> Source records:
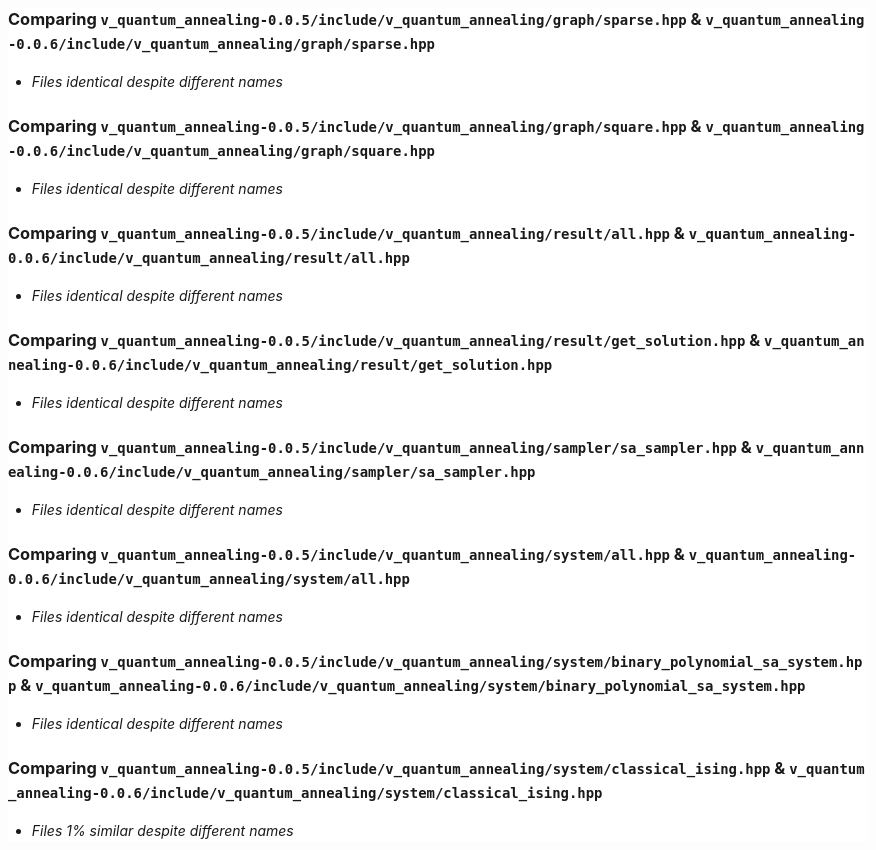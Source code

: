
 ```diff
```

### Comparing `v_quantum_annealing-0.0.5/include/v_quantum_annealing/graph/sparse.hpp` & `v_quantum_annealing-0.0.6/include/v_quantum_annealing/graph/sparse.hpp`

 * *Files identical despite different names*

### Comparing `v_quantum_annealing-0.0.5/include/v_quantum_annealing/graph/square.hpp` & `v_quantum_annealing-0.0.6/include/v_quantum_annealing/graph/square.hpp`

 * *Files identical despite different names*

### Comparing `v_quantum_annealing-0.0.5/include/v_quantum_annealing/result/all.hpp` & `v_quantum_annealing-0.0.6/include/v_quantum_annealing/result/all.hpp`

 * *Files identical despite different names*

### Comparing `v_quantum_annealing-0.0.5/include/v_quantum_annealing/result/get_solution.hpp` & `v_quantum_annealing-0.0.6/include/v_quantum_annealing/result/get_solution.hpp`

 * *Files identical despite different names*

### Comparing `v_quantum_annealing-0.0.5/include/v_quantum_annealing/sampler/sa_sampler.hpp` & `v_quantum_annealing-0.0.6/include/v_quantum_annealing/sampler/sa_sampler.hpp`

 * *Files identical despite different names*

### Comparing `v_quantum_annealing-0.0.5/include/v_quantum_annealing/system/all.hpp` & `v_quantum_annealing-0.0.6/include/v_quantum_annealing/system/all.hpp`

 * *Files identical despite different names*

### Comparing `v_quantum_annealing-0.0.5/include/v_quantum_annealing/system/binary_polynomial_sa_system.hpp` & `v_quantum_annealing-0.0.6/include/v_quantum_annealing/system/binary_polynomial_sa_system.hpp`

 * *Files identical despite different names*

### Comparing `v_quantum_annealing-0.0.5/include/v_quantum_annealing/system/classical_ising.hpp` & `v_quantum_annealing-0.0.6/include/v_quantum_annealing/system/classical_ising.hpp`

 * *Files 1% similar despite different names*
---
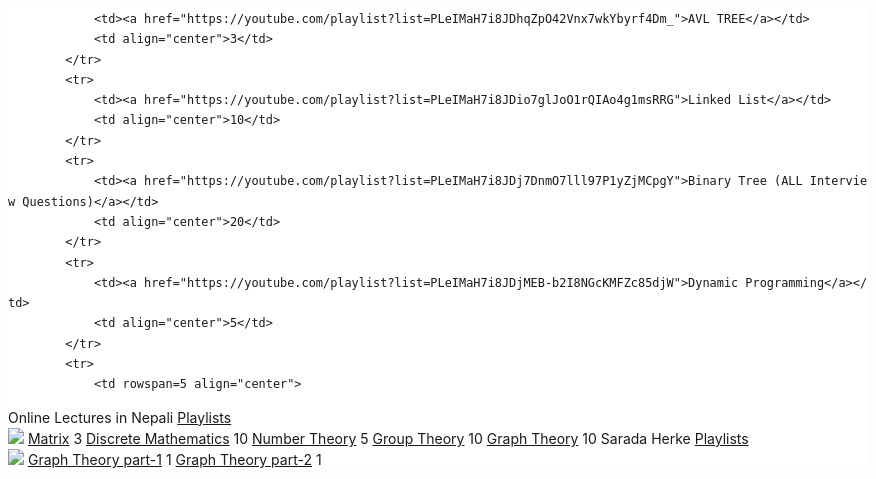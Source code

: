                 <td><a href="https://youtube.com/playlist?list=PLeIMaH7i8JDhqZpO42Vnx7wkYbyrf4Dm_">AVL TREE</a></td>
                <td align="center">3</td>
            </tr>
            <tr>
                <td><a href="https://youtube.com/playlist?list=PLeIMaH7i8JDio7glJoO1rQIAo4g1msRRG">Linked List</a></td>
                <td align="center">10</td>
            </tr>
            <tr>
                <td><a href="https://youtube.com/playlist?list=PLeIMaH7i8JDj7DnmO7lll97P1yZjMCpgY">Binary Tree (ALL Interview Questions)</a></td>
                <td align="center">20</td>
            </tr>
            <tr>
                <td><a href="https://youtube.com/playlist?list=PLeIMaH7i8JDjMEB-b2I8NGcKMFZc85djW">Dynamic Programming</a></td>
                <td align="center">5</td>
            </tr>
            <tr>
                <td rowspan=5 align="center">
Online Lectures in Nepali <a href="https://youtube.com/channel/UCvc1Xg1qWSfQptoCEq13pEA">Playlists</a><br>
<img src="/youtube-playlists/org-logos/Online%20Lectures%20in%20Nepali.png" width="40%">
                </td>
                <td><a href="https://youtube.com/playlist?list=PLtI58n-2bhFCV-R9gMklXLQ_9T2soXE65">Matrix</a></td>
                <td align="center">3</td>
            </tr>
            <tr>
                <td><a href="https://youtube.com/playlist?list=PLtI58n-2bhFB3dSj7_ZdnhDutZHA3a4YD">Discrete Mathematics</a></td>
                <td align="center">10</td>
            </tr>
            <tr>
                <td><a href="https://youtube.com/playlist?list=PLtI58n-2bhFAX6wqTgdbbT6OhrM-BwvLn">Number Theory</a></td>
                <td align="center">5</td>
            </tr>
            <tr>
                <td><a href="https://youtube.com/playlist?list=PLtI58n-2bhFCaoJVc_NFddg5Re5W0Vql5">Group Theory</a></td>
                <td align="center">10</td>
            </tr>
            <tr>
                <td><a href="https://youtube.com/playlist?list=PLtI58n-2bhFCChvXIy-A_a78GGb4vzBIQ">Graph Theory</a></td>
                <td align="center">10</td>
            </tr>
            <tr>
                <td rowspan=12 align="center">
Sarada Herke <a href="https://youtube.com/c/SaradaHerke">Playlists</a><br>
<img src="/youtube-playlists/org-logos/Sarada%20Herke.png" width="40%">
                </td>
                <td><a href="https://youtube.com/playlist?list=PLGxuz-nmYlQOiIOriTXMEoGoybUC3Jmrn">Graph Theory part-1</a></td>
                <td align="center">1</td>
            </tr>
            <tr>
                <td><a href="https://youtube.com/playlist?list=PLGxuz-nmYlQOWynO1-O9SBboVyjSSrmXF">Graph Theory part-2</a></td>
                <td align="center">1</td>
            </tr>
==
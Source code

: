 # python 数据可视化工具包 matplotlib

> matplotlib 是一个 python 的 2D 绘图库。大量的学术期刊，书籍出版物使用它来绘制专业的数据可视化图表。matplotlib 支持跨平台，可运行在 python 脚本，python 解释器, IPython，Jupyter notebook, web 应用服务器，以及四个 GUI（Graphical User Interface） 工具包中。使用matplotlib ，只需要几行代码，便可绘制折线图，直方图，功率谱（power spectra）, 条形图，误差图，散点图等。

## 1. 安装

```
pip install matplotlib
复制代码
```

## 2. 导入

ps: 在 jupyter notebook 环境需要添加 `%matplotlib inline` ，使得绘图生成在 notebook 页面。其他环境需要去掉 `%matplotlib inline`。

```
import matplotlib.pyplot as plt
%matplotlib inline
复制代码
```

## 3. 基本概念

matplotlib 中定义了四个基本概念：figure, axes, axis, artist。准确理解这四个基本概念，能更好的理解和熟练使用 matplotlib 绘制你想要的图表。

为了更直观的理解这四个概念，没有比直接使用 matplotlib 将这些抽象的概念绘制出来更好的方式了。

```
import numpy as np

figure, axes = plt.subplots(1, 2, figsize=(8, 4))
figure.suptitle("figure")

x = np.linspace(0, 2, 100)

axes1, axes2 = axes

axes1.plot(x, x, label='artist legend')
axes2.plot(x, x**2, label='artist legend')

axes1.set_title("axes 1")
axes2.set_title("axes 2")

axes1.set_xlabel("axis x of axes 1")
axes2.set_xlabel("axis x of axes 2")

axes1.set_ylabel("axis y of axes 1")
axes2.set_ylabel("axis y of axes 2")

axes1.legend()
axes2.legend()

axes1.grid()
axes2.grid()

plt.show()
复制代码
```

> What to produce: Report the number of lines in the material above holding the word "python", without anything else.

> Written answer: 2